8 Gedanken zu „Buch zur Microlearning-Konferenz 2006 und was mir dazu durch den Kopf geht“

  1. Vielleicht liegt es weniger daran, dass „uns“ die Institutionen nicht verstehen können, sondern vielmehr daran, dass sie unter eLearning eben ganz andere Dinge verstehen *wollen*. Nicht zuletzt findet Uni-Alltag oft genug in geschlossenen Räumen statt, lebt von Hierarchie, Reproduktion und Massenbetrieb. Und wenns zu voll wird, wird sogar mal der eine oder andere StudentIn herausgelost und darf an der Veranstaltung eben nicht teilnehmen. Ebenso wenig diejenigen, welche sich evtl. keine Studiengebühren leisten können oder aus einem Studium nicht verschuldet rauskommen wollen.
    Das Online-Äquivalent dazu sind dann meines Erachtens nach eben geschlossene, hierarchisch organisierte LMS, vielleicht nocht mit statischen Materialien zum herunterladen und einem Multiple-Choice-Test dabei, die von irgendeiner Firma verkauft und gewartet werden. Die TNs werden dann gleich aus irgendeinem elektronischen Anmeldesystem übernommen, wo sich ausschliesslich Studierende mit irgendeiner Chipkarte anmelden durften.
    Also ich überzeichne das vielleicht etwas, aber ich glaube schon dass es oft genug in die Richtung geht. Da ist die ganze Debatte um eLearning 2.0 oder PLEs halt eher das genaue Gegenteil. Vielleicht würden Unis, die diese neuen Lernformen gutheissen würden, quasi an ihrer Abschaffung aktiv mitarbeiten. Vielleicht würden sie dann – im Gegensatz zu LMS – auch keine Technologie oder keinen Content *besitzen*, mit dem sie sich doch sonst brüsten könnten, attraktiv für neue Kundschaft wären, oder vielleicht ein paar Punkte mehr in einer Evaluation sammeln könnten.
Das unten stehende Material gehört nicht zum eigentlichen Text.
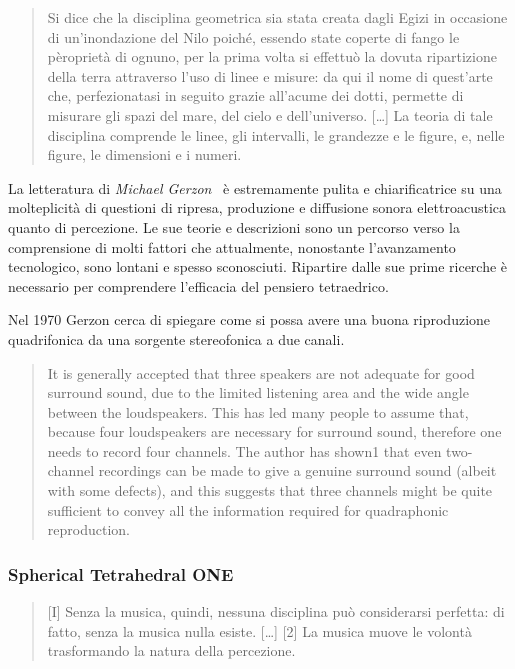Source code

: \documentclass[a4paper,11pt]{article}
\begin{document}
\begin{quote}
Si dice che la disciplina geometrica sia stata creata dagli Egizi in
occasione di un'inondazione del Nilo poiché, essendo state coperte di
fango le pèroprietà di ognuno, per la prima volta si effettuò la
dovuta ripartizione della terra attraverso l'uso di linee e misure: da
qui il nome di quest'arte che, perfezionatasi in seguito grazie
all'acume dei dotti, permette di misurare gli spazi del mare, del
cielo e dell'universo. {[}\ldots{}{]} La teoria di tale disciplina comprende
le linee, gli intervalli, le grandezze e le figure, e, nelle figure,
le dimensioni e i numeri.
\end{quote}

La letteratura di \emph{Michael Gerzon}  è estremamente pulita e
chiarificatrice su una molteplicità di questioni di ripresa, produzione
e diffusione sonora elettroacustica quanto di percezione. Le sue teorie
e descrizioni sono un percorso verso la comprensione di molti fattori
che attualmente, nonostante l'avanzamento tecnologico, sono lontani e
spesso sconosciuti. Ripartire dalle sue prime ricerche è necessario per
comprendere l'efficacia del pensiero tetraedrico.

Nel 1970 Gerzon cerca di spiegare come si possa avere una buona
riproduzione quadrifonica da una sorgente stereofonica a due canali.

\begin{quote}
It is generally accepted that three speakers are not adequate for good
surround sound, due to the limited listening area and the wide angle
between the loudspeakers. This has led many people to assume that,
because four loudspeakers are necessary for surround sound, therefore
one needs to record four channels. The author has shown1 that even
two-channel recordings can be made to give a genuine surround sound
(albeit with some defects), and this suggests that three channels
might be quite sufficient to convey all the information required for
quadraphonic reproduction.
\end{quote}

\subsubsection{Spherical Tetrahedral ONE}\hypertarget{spherical-tetrahedral-one}{}\label{spherical-tetrahedral-one}

\begin{quote}
{[}I{]} Senza la musica, quindi, nessuna disciplina può considerarsi
perfetta: di fatto, senza la musica nulla esiste. {[}\ldots{}{]} {[}2{]} La
musica muove le volontà trasformando la natura della percezione.
\end{quote}
\end{document}
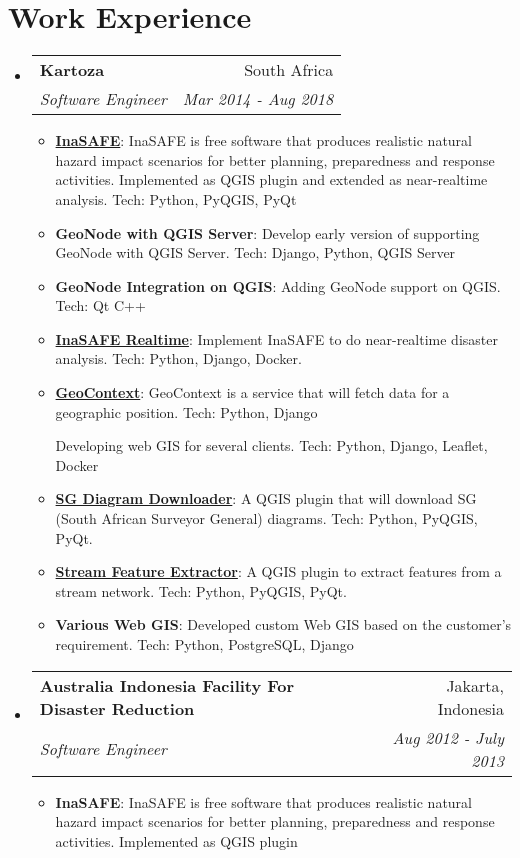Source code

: \documentclass[letterpaper,11pt]{article}
\makeatletter
\newcommand{\resumeItem}[2]{
  \item\small{
    \textbf{#1}{: #2 \vspace{-2pt}}
  }
}
\newcommand{\resumeSubheading}[4]{
  \vspace{-1pt}\item
    \begin{tabular*}{0.97\textwidth}[t]{l@{\extracolsep{\fill}}r}
      \textbf{#1} & #2 \\
      \textit{\small#3} & \textit{\small #4} \\
    \end{tabular*}\vspace{-5pt}
}
\newcommand{\resumeSubHeadingListStart}{\begin{itemize}[leftmargin=*]}
\newcommand{\resumeSubHeadingListEnd}{\end{itemize}}
\newcommand{\resumeItemListStart}{\begin{itemize}}
\newcommand{\resumeItemListEnd}{\end{itemize}\vspace{-5pt}}
\makeatother
\begin{document}
\section{Work Experience}
  \resumeSubHeadingListStart
    \resumeSubheading
      {Kartoza}{South Africa}
      {Software Engineer}{Mar 2014 - Aug 2018}
      \resumeItemListStart
        \resumeItem{\href{http://inasafe.org/}{InaSAFE}}
          {InaSAFE is free software that produces realistic natural hazard impact scenarios for better planning, preparedness and response activities. Implemented as QGIS plugin and extended as near-realtime analysis. Tech: Python, PyQGIS, PyQt}
        \resumeItem{GeoNode with QGIS Server}
          {Develop early version of supporting GeoNode with QGIS Server. Tech: Django, Python, QGIS Server}
        \resumeItem{GeoNode Integration on QGIS}
          {Adding GeoNode support on QGIS. Tech: Qt C++}
        \resumeItem{\href{https://github.com/inasafe/inasafe-realtime}{InaSAFE Realtime}}
          {Implement InaSAFE to do near-realtime disaster analysis. Tech: Python, Django, Docker.}
        \resumeItem{\href{https://github.com/kartoza/geocontext}{GeoContext}}
          {GeoContext is a service that will fetch data for a geographic position. Tech: Python, Django}
          {Developing web GIS for several clients. Tech: Python, Django, Leaflet, Docker}
        \resumeItem{\href{http://plugins.qgis.org/plugins/SGDiagramDownloader/}{SG Diagram Downloader}}
          {A QGIS plugin that will download SG (South African Surveyor General) diagrams. Tech: Python, PyQGIS, PyQt.}
        \resumeItem{\href{http://plugins.qgis.org/plugins/StreamFeatureExtractor/}{Stream Feature Extractor}}
          {A QGIS plugin to extract features from a stream network. Tech: Python, PyQGIS, PyQt.}
        \resumeItem{Various Web GIS}
          {Developed custom Web GIS based on the customer's requirement. Tech: Python, PostgreSQL, Django}
      \resumeItemListEnd

    \resumeSubheading
      {Australia Indonesia Facility For Disaster Reduction}{Jakarta, Indonesia}
      {Software Engineer}{Aug 2012 - July 2013}
      \resumeItemListStart
        \resumeItem{InaSAFE}
          {InaSAFE is free software that produces realistic natural hazard impact scenarios for better planning, preparedness and response activities. Implemented as QGIS plugin}
      \resumeItemListEnd

  \resumeSubHeadingListEnd


\end{document}
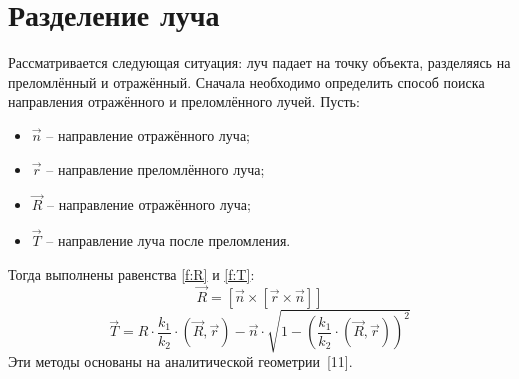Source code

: \section{Разделение луча} {
    Рассматривается следующая ситуация: луч падает на точку объекта,
    разделяясь на преломлённый и отражённый.
    Сначала необходимо определить способ поиска
    направления отражённого и преломлённого лучей.
    Пусть:
    \begin{itemize}
        \item $\vec{n}$ -- направление отражённого луча;
        \item $\vec{r}$ -- направление преломлённого луча;
        \item $\vec{R}$ -- направление отражённого луча;
        \item $\vec{T}$ -- направление луча после преломления.
    \end{itemize}
    Тогда выполнены равенства \ref{f:R} и \ref{f:T}:
    \begin{equation}
        \label{f:R}
        \vec{R} = [\vec{n} \times [\vec{r} \times \vec{n}]]
    \end{equation}
    \begin{equation}
        \label{f:T}
        \vec{T} = R \cdot \frac{k_1}{k_2}
        \cdot (\vec{R}, \vec{r}) - \vec{n} \cdot
        \sqrt{ 1 - (\frac{k_1}{k_2} \cdot (\vec{R}, \vec{r}))^2 }
    \end{equation}
    Эти методы основаны на аналитической геометрии~[11].
    
}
Alles was sie hätten wären evtl. LernerInnen mit einer hohen Medien- und Selbststeuerungskompetenz. Aber warum sollten die dann in die Uni kommen wollen, um was zu lernen? 😉

  2. „Vielleicht würden Unis, die diese neuen Lernformen gutheissen würden, quasi an ihrer Abschaffung aktiv mitarbeiten.“ Das glaube ich nicht; vor allem glaube ich nicht, dass es sinnvoll wäre, auf Bildungsinsitutionen gänzlich zu verzichten. Wenn wir in die Vergangenheit oder auch in Regionen dieser Erde schauen, die keine oder kaum Bildungsinsitutionen bieten, dürfte klar werden, dass die Idee vom rein selbstorganisierten Lernen, von selbstbestimmter Bildung zwar eine schöne Vision ist, aber eben keine Realität. Ich lerne gerne von anderen, die mehr wissen und schon mehr erfahren haben als ich; ich orientiere mich bisweilen auch an „gewachsenen Autoritäten“, bin froh um Orientierung u. ä. Warum sollte es den Studierenden nicht ähnlich gehen? Ich halte nicht so viel von diesem „Entweder-oder“, vom Aufbau von Fronten. Warum nicht die Vorzüge eines angeleiteten Lernens und eines selbstorganisierten Lernens verbinden? Ich weiß, dass auch das noch eine Vision ist – daher ja auch mein Aufruf, das, was z. B. mit Web 2.0 an guten Ideen verbunden ist, in die Breite, in unsere Schulen und Hochschulen zu tragen. Was nutzt es, wenn man sich nur gegenseitig schlecht macht?

  3. liebe gabi reinmann,
    darf ich hier spontan und 2.0-mäßig gleich die ausdrückliche einladung zu Microlearning2007 am 21/22. juni hinterlegen, die als persönlich adressierte mail in kürze folgt? es wäre großartig, wenn sie ,it ihrer perspektive asl „key participant“ teilnehmen können/mögen.
    genau um solche fragen sollte es gehen: u.a. welchen negativen bzw. welche positive funktion haben schulen/unis als „walled gardens“?
    d.h. inwieweit sind sie merkwürdige klaustrophobische kunsträume in einem „lernland“, das zunehmend von der objektiven, untergründigen und eigendynamischen sozio- und technokulturellen entwicklung abkoppelt.
    und inwieweit sind sie im positiven sinn „geschützte räume“, die das überwältigende durcheinander da draußen filtern, bearbeitbar machen, attention management betreiben, in soziale und intellektuelle modellräume übersetzen und dort probehandeln/probedenken ermöglichen?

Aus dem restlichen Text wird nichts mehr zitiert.